La falta de leche en la temprana infancia provoca
lesiones cerebrales que determinan un cretinismo de por vida, le escuché decir una vez a ese gran médico y ser humano que fue
Héctor Abad Gómez.
¡Carajo!, le reclamé a mi Dios ¿por qué nos has abandonado? Sin leche ni carne acabaremos con
el cerebro achicharrado, como el de un adicto al pegante o al bazuco.
Suficiente tenemos con la televisión y
los teléfonos inteligentes. Pero Él siguió sumido en su silencio eterno.

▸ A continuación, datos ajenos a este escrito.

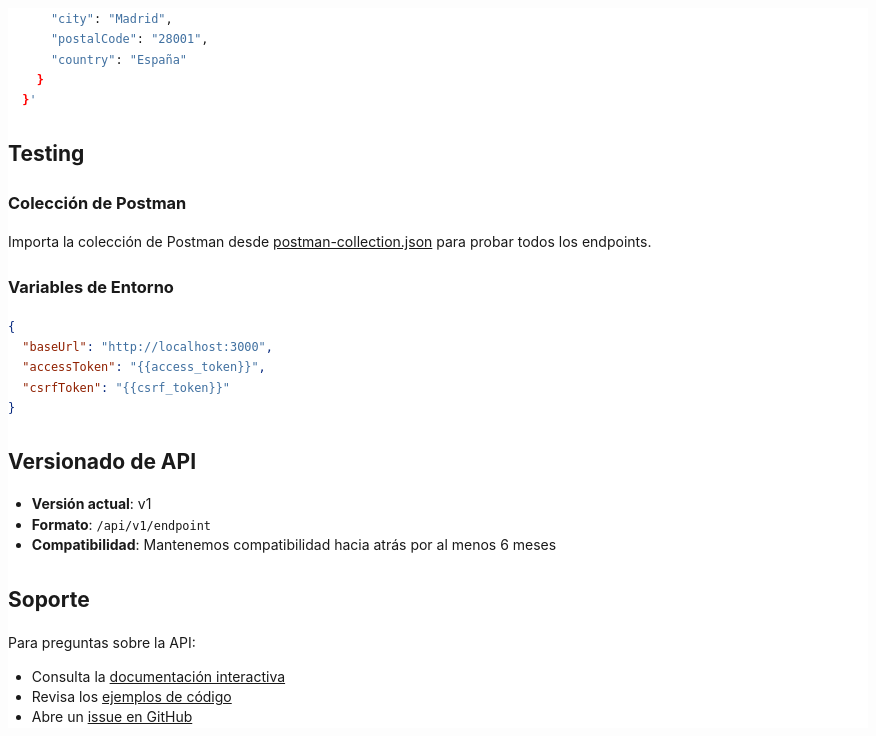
 ```bash
      "city": "Madrid",
      "postalCode": "28001",
      "country": "España"
    }
  }'
```

## Testing

### Colección de Postman

Importa la colección de Postman desde [postman-collection.json](./postman-collection.json) para probar todos los endpoints.

### Variables de Entorno

```json
{
  "baseUrl": "http://localhost:3000",
  "accessToken": "{{access_token}}",
  "csrfToken": "{{csrf_token}}"
}
```

## Versionado de API

- **Versión actual**: v1
- **Formato**: `/api/v1/endpoint`
- **Compatibilidad**: Mantenemos compatibilidad hacia atrás por al menos 6 meses

## Soporte

Para preguntas sobre la API:
- Consulta la [documentación interactiva](http://localhost:3000/api-docs)
- Revisa los [ejemplos de código](./examples/)
- Abre un [issue en GitHub](https://github.com/technovastore/issues)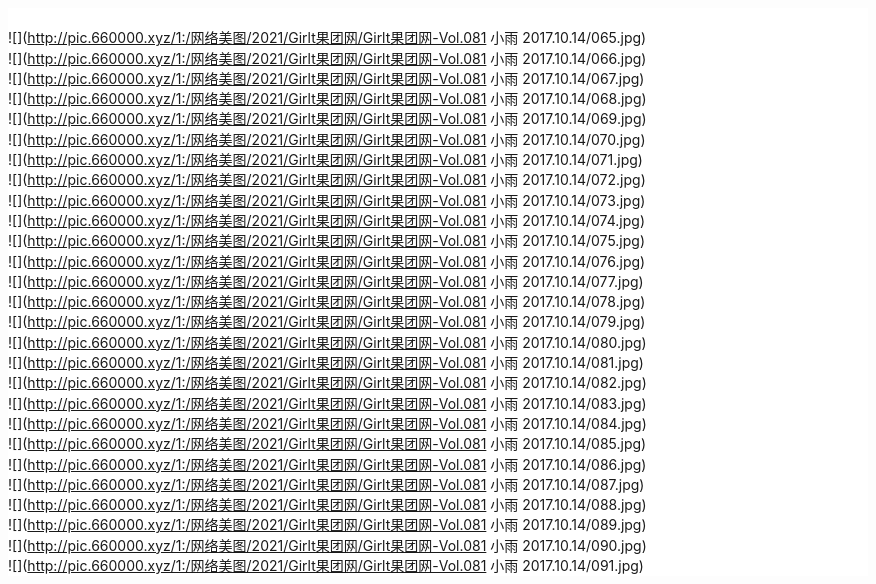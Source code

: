 <br>![](http://pic.660000.xyz/1:/网络美图/2021/Girlt果团网/Girlt果团网-Vol.081 小雨 2017.10.14/065.jpg) <br>![](http://pic.660000.xyz/1:/网络美图/2021/Girlt果团网/Girlt果团网-Vol.081 小雨 2017.10.14/066.jpg) <br>![](http://pic.660000.xyz/1:/网络美图/2021/Girlt果团网/Girlt果团网-Vol.081 小雨 2017.10.14/067.jpg) <br>![](http://pic.660000.xyz/1:/网络美图/2021/Girlt果团网/Girlt果团网-Vol.081 小雨 2017.10.14/068.jpg) <br>![](http://pic.660000.xyz/1:/网络美图/2021/Girlt果团网/Girlt果团网-Vol.081 小雨 2017.10.14/069.jpg) <br>![](http://pic.660000.xyz/1:/网络美图/2021/Girlt果团网/Girlt果团网-Vol.081 小雨 2017.10.14/070.jpg) <br>![](http://pic.660000.xyz/1:/网络美图/2021/Girlt果团网/Girlt果团网-Vol.081 小雨 2017.10.14/071.jpg) <br>![](http://pic.660000.xyz/1:/网络美图/2021/Girlt果团网/Girlt果团网-Vol.081 小雨 2017.10.14/072.jpg) <br>![](http://pic.660000.xyz/1:/网络美图/2021/Girlt果团网/Girlt果团网-Vol.081 小雨 2017.10.14/073.jpg) <br>![](http://pic.660000.xyz/1:/网络美图/2021/Girlt果团网/Girlt果团网-Vol.081 小雨 2017.10.14/074.jpg) <br>![](http://pic.660000.xyz/1:/网络美图/2021/Girlt果团网/Girlt果团网-Vol.081 小雨 2017.10.14/075.jpg) <br>![](http://pic.660000.xyz/1:/网络美图/2021/Girlt果团网/Girlt果团网-Vol.081 小雨 2017.10.14/076.jpg) <br>![](http://pic.660000.xyz/1:/网络美图/2021/Girlt果团网/Girlt果团网-Vol.081 小雨 2017.10.14/077.jpg) <br>![](http://pic.660000.xyz/1:/网络美图/2021/Girlt果团网/Girlt果团网-Vol.081 小雨 2017.10.14/078.jpg) <br>![](http://pic.660000.xyz/1:/网络美图/2021/Girlt果团网/Girlt果团网-Vol.081 小雨 2017.10.14/079.jpg) <br>![](http://pic.660000.xyz/1:/网络美图/2021/Girlt果团网/Girlt果团网-Vol.081 小雨 2017.10.14/080.jpg) <br>![](http://pic.660000.xyz/1:/网络美图/2021/Girlt果团网/Girlt果团网-Vol.081 小雨 2017.10.14/081.jpg) <br>![](http://pic.660000.xyz/1:/网络美图/2021/Girlt果团网/Girlt果团网-Vol.081 小雨 2017.10.14/082.jpg) <br>![](http://pic.660000.xyz/1:/网络美图/2021/Girlt果团网/Girlt果团网-Vol.081 小雨 2017.10.14/083.jpg) <br>![](http://pic.660000.xyz/1:/网络美图/2021/Girlt果团网/Girlt果团网-Vol.081 小雨 2017.10.14/084.jpg) <br>![](http://pic.660000.xyz/1:/网络美图/2021/Girlt果团网/Girlt果团网-Vol.081 小雨 2017.10.14/085.jpg) <br>![](http://pic.660000.xyz/1:/网络美图/2021/Girlt果团网/Girlt果团网-Vol.081 小雨 2017.10.14/086.jpg) <br>![](http://pic.660000.xyz/1:/网络美图/2021/Girlt果团网/Girlt果团网-Vol.081 小雨 2017.10.14/087.jpg) <br>![](http://pic.660000.xyz/1:/网络美图/2021/Girlt果团网/Girlt果团网-Vol.081 小雨 2017.10.14/088.jpg) <br>![](http://pic.660000.xyz/1:/网络美图/2021/Girlt果团网/Girlt果团网-Vol.081 小雨 2017.10.14/089.jpg) <br>![](http://pic.660000.xyz/1:/网络美图/2021/Girlt果团网/Girlt果团网-Vol.081 小雨 2017.10.14/090.jpg) <br>![](http://pic.660000.xyz/1:/网络美图/2021/Girlt果团网/Girlt果团网-Vol.081 小雨 2017.10.14/091.jpg) <br>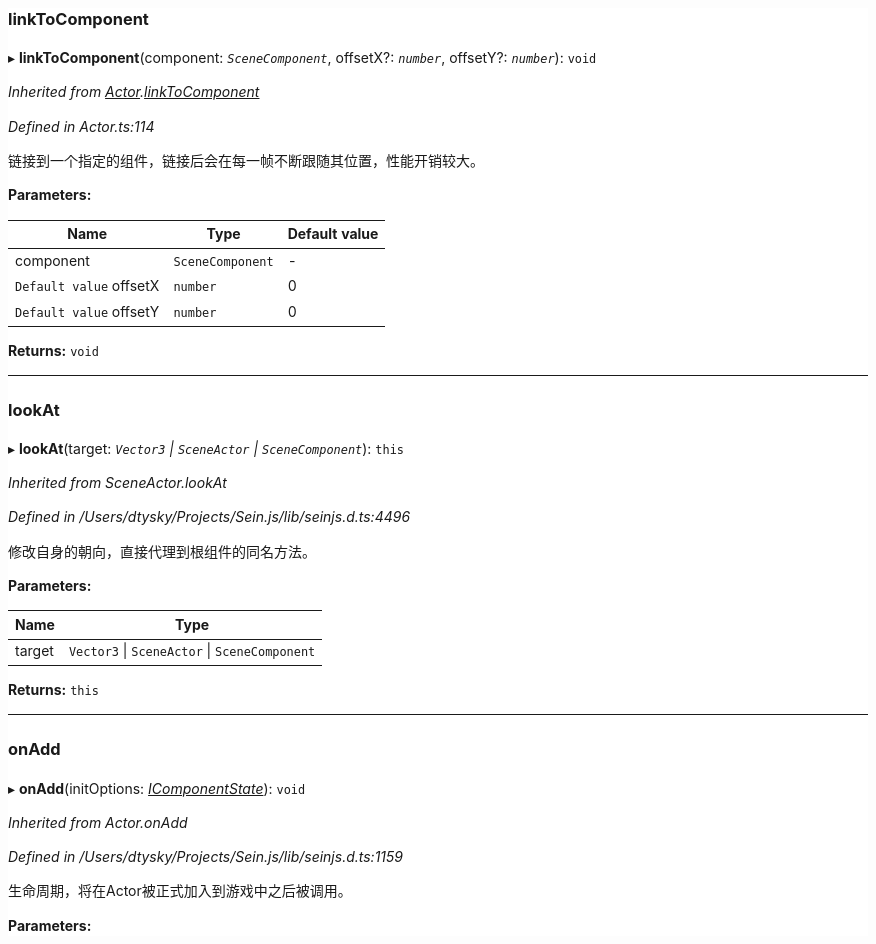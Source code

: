 ###  linkToComponent

▸ **linkToComponent**(component: *`SceneComponent`*, offsetX?: *`number`*, offsetY?: *`number`*): `void`

*Inherited from [Actor](actor.md).[linkToComponent](actor.md#linktocomponent)*

*Defined in Actor.ts:114*

链接到一个指定的组件，链接后会在每一帧不断跟随其位置，性能开销较大。

**Parameters:**

| Name | Type | Default value |
| ------ | ------ | ------ |
| component | `SceneComponent` | - |
| `Default value` offsetX | `number` | 0 |
| `Default value` offsetY | `number` | 0 |

**Returns:** `void`

___
<a id="lookat"></a>

###  lookAt

▸ **lookAt**(target: *`Vector3` \| `SceneActor` \| `SceneComponent`*): `this`

*Inherited from SceneActor.lookAt*

*Defined in /Users/dtysky/Projects/Sein.js/lib/seinjs.d.ts:4496*

修改自身的朝向，直接代理到根组件的同名方法。

**Parameters:**

| Name | Type |
| ------ | ------ |
| target | `Vector3` \| `SceneActor` \| `SceneComponent` |

**Returns:** `this`

___
<a id="onadd"></a>

###  onAdd

▸ **onAdd**(initOptions: *[IComponentState](../interfaces/icomponentstate.md)*): `void`

*Inherited from Actor.onAdd*

*Defined in /Users/dtysky/Projects/Sein.js/lib/seinjs.d.ts:1159*

生命周期，将在Actor被正式加入到游戏中之后被调用。

**Parameters:**
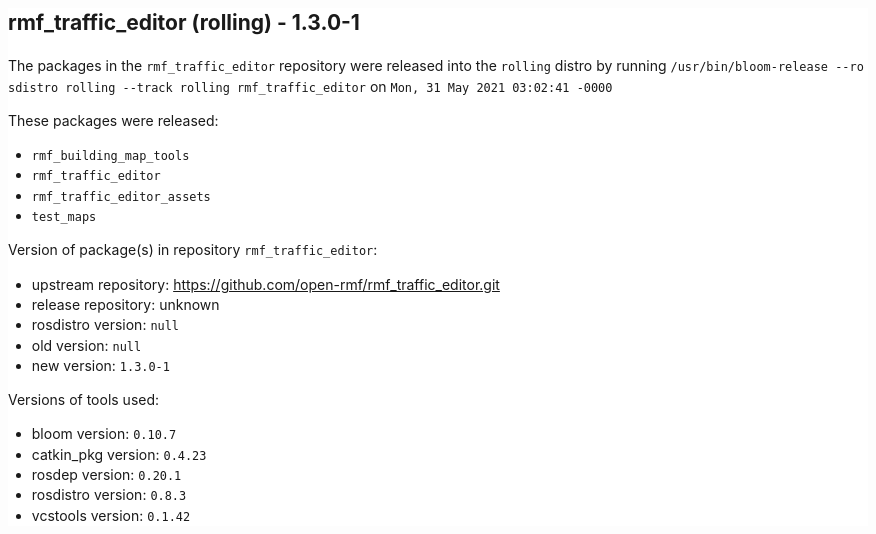 
## rmf_traffic_editor (rolling) - 1.3.0-1

The packages in the `rmf_traffic_editor` repository were released into the `rolling` distro by running `/usr/bin/bloom-release --rosdistro rolling --track rolling rmf_traffic_editor` on `Mon, 31 May 2021 03:02:41 -0000`

These packages were released:
- `rmf_building_map_tools`
- `rmf_traffic_editor`
- `rmf_traffic_editor_assets`
- `test_maps`

Version of package(s) in repository `rmf_traffic_editor`:

- upstream repository: https://github.com/open-rmf/rmf_traffic_editor.git
- release repository: unknown
- rosdistro version: `null`
- old version: `null`
- new version: `1.3.0-1`

Versions of tools used:

- bloom version: `0.10.7`
- catkin_pkg version: `0.4.23`
- rosdep version: `0.20.1`
- rosdistro version: `0.8.3`
- vcstools version: `0.1.42`


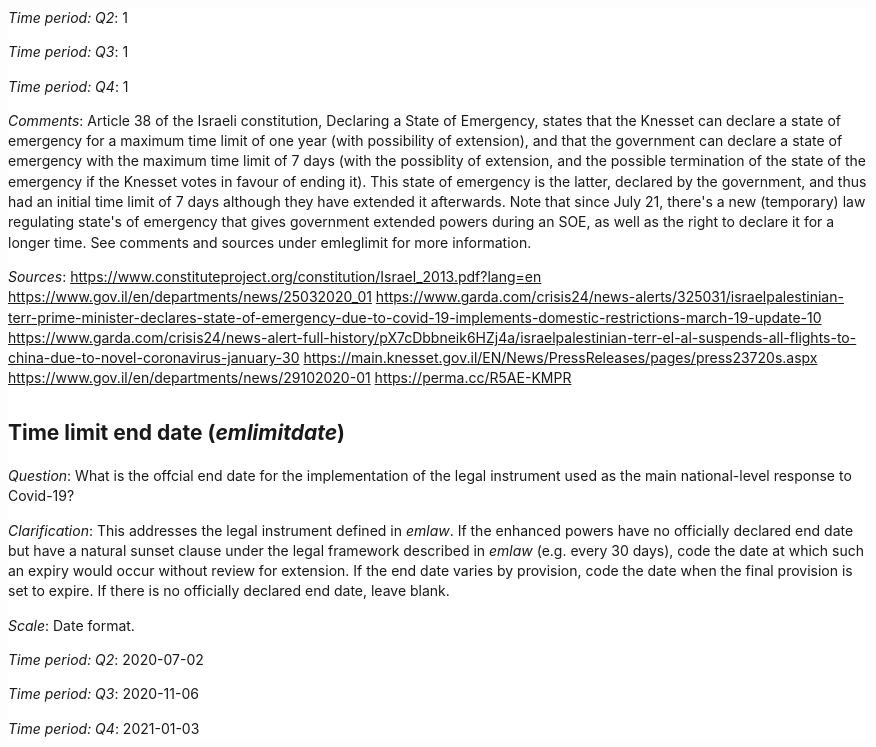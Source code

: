  
*Time period: Q2*: 1

 
*Time period: Q3*: 1

 
*Time period: Q4*: 1

 

*Comments*:
 Article 38 of the Israeli constitution, Declaring a State of Emergency, states that the Knesset can declare a state of emergency for a maximum time limit of one year (with possibility of extension), and that the government can declare a state of emergency with the maximum time limit of 7 days (with the possiblity of extension, and the possible termination of the state of the emergency if the Knesset votes in favour of ending it). This state of emergency is the latter, declared by the government, and thus had an initial time limit of 7 days although they have extended it afterwards.
Note that since July 21, there's a new (temporary) law regulating state's of emergency that gives government extended powers during an SOE, as well as the right to declare it for a longer time. See comments and sources under emleglimit for more information. 

*Sources*:
 https://www.constituteproject.org/constitution/Israel_2013.pdf?lang=en
https://www.gov.il/en/departments/news/25032020_01
https://www.garda.com/crisis24/news-alerts/325031/israelpalestinian-terr-prime-minister-declares-state-of-emergency-due-to-covid-19-implements-domestic-restrictions-march-19-update-10
https://www.garda.com/crisis24/news-alert-full-history/pX7cDbbneik6HZj4a/israelpalestinian-terr-el-al-suspends-all-flights-to-china-due-to-novel-coronavirus-january-30
https://main.knesset.gov.il/EN/News/PressReleases/pages/press23720s.aspx
https://www.gov.il/en/departments/news/29102020-01
https://perma.cc/R5AE-KMPR





## Time limit end date (*emlimitdate*) 

*Question*: What is the offcial end date for the implementation of the legal instrument used as the main national-level response to Covid-19?

 

*Clarification*: This addresses the legal instrument defined in *emlaw*.  If the enhanced powers have no officially declared end date but have a natural sunset clause under the legal framework described in *emlaw* (e.g. every 30 days), code the date at which such an expiry would occur without review for extension. If the end date varies by provision, code the date when the final provision is set to expire. If there is no officially declared end date, leave blank.

 

*Scale*: Date format.

 
*Time period: Q2*: 2020-07-02

 
*Time period: Q3*: 2020-11-06

 
*Time period: Q4*: 2021-01-03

No sé a ustedes, pero se me antoja que a esta cruzada se le fue la
mano, como a todas. A este ritmo a la vuelta de unos años hablaremos de pulguicidios,
piojicidios, mosquicidios, cucarachicidios y otros crímenes atroces. Para
entonces, habremos regresado a los tiempos oscuros. Desnutridos y enclenques sucumbiremos
al asedio de toda suerte de plagas, sin necesidad de un regreso al Covid-19, segunda temporada.
Ante ese sombrío panorama, decidí pasar la página y ocuparme de
cosas más amables. Por ejemplo, meditar sobre el hondo sentido de la
conversación entre dos chicas adolescentes a la entrada de un centro comercial:
Adolescente I: allí viene el buenón de Ricky,¡ Papacito!
Adolescente II: ese man me
encanta ¡lo veo y se me despeluca la cuca!
*Para lectores no colombianos aclaro que la palabra cuca, aparte de
aludir a una golosina tradicional, se utiliza para nombrar el órgano sexual
femenino… aunque, con la pornográfica costumbre de afeitarse los genitales,
sospecho que la expresión de la chica II perdió su exquisito sentido.
PDT. les comparto enlace a la banda sonora de esta entrada
https://www.youtube.com/watch?v=p-T6aaRV9HY
Querido Gustavo.
ResponderBorrarVaya que sus entradas ácidas son verdaderas amenidades. Las disfruto mucho. No recuerdo si fue Quevedo o Lope de Vega (o algún boca de oro), que paraba la oreja en la plaza, para escribir desde la tribuna. Un verdadero vicio sibarita y rico, especialmente, porque las conversaciones cotidianas ahora se han desplazado a unas redes mudas, llenas de amigos imaginarios (las llamadas "redes sociales").
Saludos
_______
Diego eFe
Apreciado Diego: en realidad, si no se "para oreja en la plaza" ¿Sobre qué se podría escribir? Pienso que ni las llamadas matemáticas puras pueden desconectarse de la esencia del mundo. De modo que al cronista no le queda salida distinta a la de estar atento al murmullo callejero.
BorrarUn abrazo y mil gracias por el diálogo.